Operating the Diocese of Little Rock’s donation center to serve hurricane evacuees was an opportunity to meet real survivors, the coordinator said.
Antje Harris normally spends her days as the director of Catholic Adoption Services but was asked by Catholic Charities director Sheila Gomez to coordinate the donations the diocese received following Hurricane Katrina Aug. 29.
Donors began to drop off clothes, food, water, toiletries and assorted odd-and-ends at St. John Center in Little Rock soon after the hurricane, and Harris and adoption specialist Rebecca Jones were given the daunting task of organizing the items and making sure they got distributed to those who needed it.
Over the past four months, nearly 200 “shoppers” visited the donation center in the former chancery building and shopped for themselves and extended family members and friends. Harris was assisted by several volunteers who sorted boxes of clothes, shoes and baby items into categories, making it easier for shoppers to find what they needed.
Because the building was being prepared for renovation, there was no heating, air conditioning, electricity or plumbing, which made the donation center a short-term project, Harris said. It was also difficult to find long-term volunteers who could relieve Harris and Jones of staffing the building.
The donation center officially closed Dec. 22.
“It was our privilege to meet them and hear their stores of survival,” Harris said of the evacuees who learned about the donation center through word of mouth. “They were survivors. … We tried our best to be there for them.”
Three evacuees eventually became volunteers themselves and helped Harris sort the clothes and other items. Deacon Dan and Lee Vincent and Elzina Wright were formerly from New Orleans and wanted to help others in need, Harris said.
The largest number of donations came in shipments from Gaithersburg, Md., and Fairfield Bay on Sept. 17.
The Maryland shipment included more than 2,200 new shoes, 500 backpacks, 2,000 tubes of toothpaste and 100 cases of water.
Over the past four months, the recipients have taken donations, large and small, and distributed them among other evacuees. Sometimes an organization asked for a large number of donations and agreed to give them to evacuees. Most of the food and water was given to Promise Land Church in Little Rock, which was housing and feeding 60 evacuees.
Catholic school principals in the state were invited to take school supplies and backpacks to the displaced students now attending their schools.
The largest shipment of donations was given to St. Alphonsus School in New Orleans, which is opening next week after replacing 60 windows and repairing the roof after extensive wind damage.
The Sisters of Mercy at Mount St. Mary Convent in Little Rock contacted Mercy Sister Monica Marie Ellerbush, St. Alphonsus School principal, with the news that a large donation of backpacks, school supplies, blankets, books, clothes and shoes mainly from Maryland were at St. John Center and were available for shipment.
On Dec. 15 a moving truck hired by the Sisters of Mercy Health System in St. Louis arrived to take 255 boxes to the school in the Lower Garden District.

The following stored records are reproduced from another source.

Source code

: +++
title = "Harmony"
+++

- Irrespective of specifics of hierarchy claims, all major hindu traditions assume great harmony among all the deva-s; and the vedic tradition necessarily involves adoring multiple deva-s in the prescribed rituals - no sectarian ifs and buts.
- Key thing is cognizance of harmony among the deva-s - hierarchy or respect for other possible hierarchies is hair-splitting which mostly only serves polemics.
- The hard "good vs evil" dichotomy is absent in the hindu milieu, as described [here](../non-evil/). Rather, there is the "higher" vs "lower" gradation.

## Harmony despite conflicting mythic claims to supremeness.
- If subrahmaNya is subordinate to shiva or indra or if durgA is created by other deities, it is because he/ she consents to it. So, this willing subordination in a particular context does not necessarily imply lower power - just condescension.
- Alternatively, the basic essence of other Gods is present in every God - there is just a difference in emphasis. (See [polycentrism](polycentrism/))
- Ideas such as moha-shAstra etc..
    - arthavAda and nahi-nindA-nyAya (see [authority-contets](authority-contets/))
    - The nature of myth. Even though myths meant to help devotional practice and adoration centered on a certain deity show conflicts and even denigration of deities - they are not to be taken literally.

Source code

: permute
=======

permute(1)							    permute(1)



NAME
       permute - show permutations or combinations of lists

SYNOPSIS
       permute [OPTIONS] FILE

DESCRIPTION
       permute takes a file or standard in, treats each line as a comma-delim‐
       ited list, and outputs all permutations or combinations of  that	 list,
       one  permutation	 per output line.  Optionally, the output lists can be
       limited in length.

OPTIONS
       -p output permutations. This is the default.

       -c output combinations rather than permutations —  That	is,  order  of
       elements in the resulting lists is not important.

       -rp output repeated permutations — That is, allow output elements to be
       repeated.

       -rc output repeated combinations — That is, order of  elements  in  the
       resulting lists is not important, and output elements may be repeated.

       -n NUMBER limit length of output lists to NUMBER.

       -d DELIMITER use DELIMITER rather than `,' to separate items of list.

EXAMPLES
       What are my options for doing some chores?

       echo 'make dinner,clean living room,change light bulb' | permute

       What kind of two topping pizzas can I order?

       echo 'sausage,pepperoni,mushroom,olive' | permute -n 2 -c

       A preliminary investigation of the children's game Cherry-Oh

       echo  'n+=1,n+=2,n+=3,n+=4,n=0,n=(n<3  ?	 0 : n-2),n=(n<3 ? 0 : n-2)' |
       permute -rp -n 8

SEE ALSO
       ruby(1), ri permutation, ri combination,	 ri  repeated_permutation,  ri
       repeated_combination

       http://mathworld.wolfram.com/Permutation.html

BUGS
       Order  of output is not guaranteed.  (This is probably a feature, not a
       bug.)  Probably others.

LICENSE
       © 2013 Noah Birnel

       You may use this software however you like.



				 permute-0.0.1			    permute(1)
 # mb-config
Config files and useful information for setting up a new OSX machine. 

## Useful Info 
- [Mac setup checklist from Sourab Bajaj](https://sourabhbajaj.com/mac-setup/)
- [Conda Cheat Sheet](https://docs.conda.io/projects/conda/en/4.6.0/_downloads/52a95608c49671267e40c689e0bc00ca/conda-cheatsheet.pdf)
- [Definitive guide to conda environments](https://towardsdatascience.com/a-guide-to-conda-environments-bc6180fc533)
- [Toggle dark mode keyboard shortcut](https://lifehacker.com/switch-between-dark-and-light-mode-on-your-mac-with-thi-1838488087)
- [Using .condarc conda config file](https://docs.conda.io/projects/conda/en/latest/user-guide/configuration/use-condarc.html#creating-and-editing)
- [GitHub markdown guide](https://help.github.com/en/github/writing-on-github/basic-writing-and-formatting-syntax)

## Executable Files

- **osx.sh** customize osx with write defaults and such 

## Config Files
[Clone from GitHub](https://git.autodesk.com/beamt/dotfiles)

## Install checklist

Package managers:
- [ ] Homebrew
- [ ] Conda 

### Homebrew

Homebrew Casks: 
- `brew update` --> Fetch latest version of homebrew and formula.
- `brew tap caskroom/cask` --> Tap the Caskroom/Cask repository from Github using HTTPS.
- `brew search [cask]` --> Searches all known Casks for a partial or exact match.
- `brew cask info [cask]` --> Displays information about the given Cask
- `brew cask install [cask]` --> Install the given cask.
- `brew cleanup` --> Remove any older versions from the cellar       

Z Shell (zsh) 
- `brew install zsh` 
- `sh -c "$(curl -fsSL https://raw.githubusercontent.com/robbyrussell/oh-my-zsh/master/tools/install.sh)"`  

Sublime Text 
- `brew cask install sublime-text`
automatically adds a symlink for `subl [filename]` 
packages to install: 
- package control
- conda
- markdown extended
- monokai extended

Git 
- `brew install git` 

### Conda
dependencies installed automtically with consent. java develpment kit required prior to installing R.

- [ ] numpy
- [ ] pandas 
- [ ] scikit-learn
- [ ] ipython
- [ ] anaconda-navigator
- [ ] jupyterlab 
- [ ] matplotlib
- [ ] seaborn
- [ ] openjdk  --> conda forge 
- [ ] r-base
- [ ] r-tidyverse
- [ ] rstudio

St. Alphonsus School was one of the lucky schools in New Orleans because it did not flood, Sister Monica said during a phone interview with Arkansas Catholic.
When it opens next week, the school will welcome back about 115 of its 280 students. All of them will need financial assistance to attend.
“We know some will not be able to pay (the tuition), but it was always like that before,” said Sister Monica, who served as a teacher and principal at Immaculate Conception School in Fort Smith in the 1970s.
The Backpack Project was the brainchild of Jeanne Ellenport, a native of New Orleans now living in Gaithersburg. Many of the backpacks were stuffed with things a child would need or like, including school supplies, coloring books, T-shirts and toys. Sister Monica said the shipment from Little Rock relieved the school of the task of buying supplies for their students, many of who live below the poverty level.
“On the first day of school, we told them not to worry about book sacks or school supplies,” she said. “Whatever the children will need, they can come to the library to get.”
The Little Rock shipment also included hundreds of children’s books that will be distributed to the students on their first day back, Sister Monica said.
The students “want to come back to school so much and we want them to come back,” Sister Monica said.